» **EXERCISE INSTRUCTIONS**
Restate the entries word for word and skip every image.

[Dataset entries]
--------------------

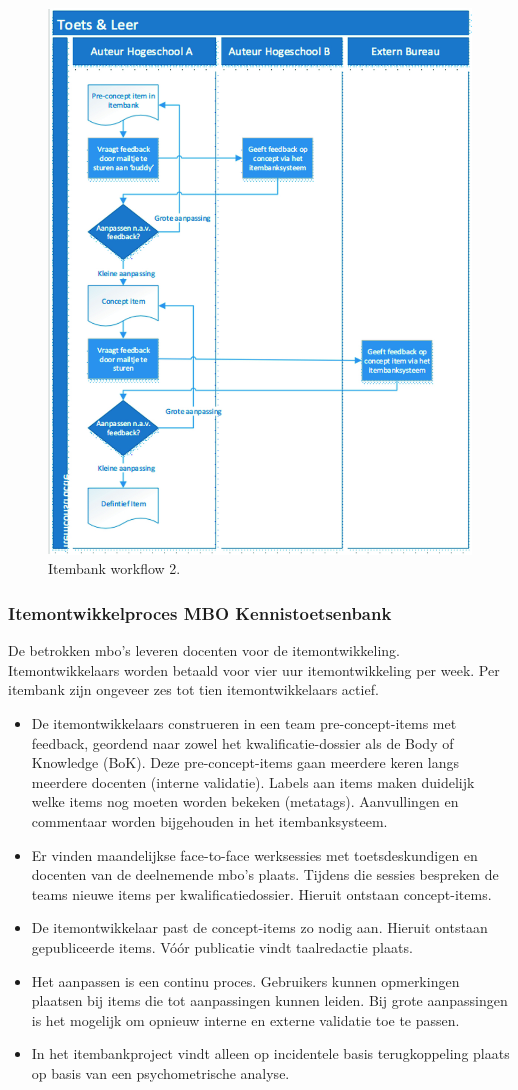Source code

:\documentclass[
]{book}
\providecommand{\tightlist}{%
  \setlength{\itemsep}{0pt}\setlength{\parskip}{0pt}}
\begin{document}
\begin{figure}
\includegraphics[width=0.6\linewidth]{images/toetsenleer} \caption{Itembank workflow 2.}\label{fig:unnamed-chunk-12}
\end{figure}

\hypertarget{itemontwikkelproces-mbo-kennistoetsenbank}{%
\subsubsection{Itemontwikkelproces MBO Kennistoetsenbank}\label{itemontwikkelproces-mbo-kennistoetsenbank}}

De betrokken mbo's leveren docenten voor de itemontwikkeling. Itemontwikkelaars worden betaald voor vier uur itemontwikkeling per week. Per itembank zijn ongeveer zes tot tien itemontwikkelaars actief.

\begin{itemize}
\tightlist
\item
  De itemontwikkelaars construeren in een team pre-concept-items met feedback, geordend naar zowel het kwalificatie-dossier als de Body of Knowledge (BoK). Deze pre-concept-items gaan meerdere keren langs meerdere docenten (interne validatie). Labels aan items maken duidelijk welke items nog moeten worden bekeken (metatags). Aanvullingen en commentaar worden bijgehouden in het itembanksysteem.
\item
  Er vinden maandelijkse face-to-face werksessies met toetsdeskundigen en docenten van de deelnemende mbo's plaats. Tijdens die sessies bespreken de teams nieuwe items per kwalificatiedossier. Hieruit ontstaan concept-items.
\item
  De itemontwikkelaar past de concept-items zo nodig aan. Hieruit ontstaan gepubliceerde items. Vóór publicatie vindt taalredactie plaats.
\item
  Het aanpassen is een continu proces. Gebruikers kunnen opmerkingen plaatsen bij items die tot aanpassingen kunnen leiden. Bij grote aanpassingen is het mogelijk om opnieuw interne en externe validatie toe te passen.
\item
  In het itembankproject vindt alleen op incidentele basis terugkoppeling plaats op basis van een psychometrische analyse.
\end{itemize}
\end{document}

--------------------

» **SOLUTION FOR THIS PROBLEM**
Source code

:\documentclass[
]{book}
\providecommand{\tightlist}{%
  \setlength{\itemsep}{0pt}\setlength{\parskip}{0pt}}
\begin{document}
\begin{figure}
\includegraphics[width=0.6\linewidth]{images/toetsenleer} \caption{Itembank workflow 2.}\label{fig:unnamed-chunk-12}
\end{figure}

\hypertarget{itemontwikkelproces-mbo-kennistoetsenbank}{%
\subsubsection{Itemontwikkelproces MBO Kennistoetsenbank}\label{itemontwikkelproces-mbo-kennistoetsenbank}}

De betrokken mbo's leveren docenten voor de itemontwikkeling. Itemontwikkelaars worden betaald voor vier uur itemontwikkeling per week. Per itembank zijn ongeveer zes tot tien itemontwikkelaars actief.

\begin{itemize}
\tightlist
\item
  De itemontwikkelaars construeren in een team pre-concept-items met feedback, geordend naar zowel het kwalificatie-dossier als de Body of Knowledge (BoK). Deze pre-concept-items gaan meerdere keren langs meerdere docenten (interne validatie). Labels aan items maken duidelijk welke items nog moeten worden bekeken (metatags). Aanvullingen en commentaar worden bijgehouden in het itembanksysteem.
\item
  Er vinden maandelijkse face-to-face werksessies met toetsdeskundigen en docenten van de deelnemende mbo's plaats. Tijdens die sessies bespreken de teams nieuwe items per kwalificatiedossier. Hieruit ontstaan concept-items.
\item
  De itemontwikkelaar past de concept-items zo nodig aan. Hieruit ontstaan gepubliceerde items. Vóór publicatie vindt taalredactie plaats.
\item
  Het aanpassen is een continu proces. Gebruikers kunnen opmerkingen plaatsen bij items die tot aanpassingen kunnen leiden. Bij grote aanpassingen is het mogelijk om opnieuw interne en externe validatie toe te passen.
\item
  In het itembankproject vindt alleen op incidentele basis terugkoppeling plaats op basis van een psychometrische analyse.
\end{itemize}
\end{document}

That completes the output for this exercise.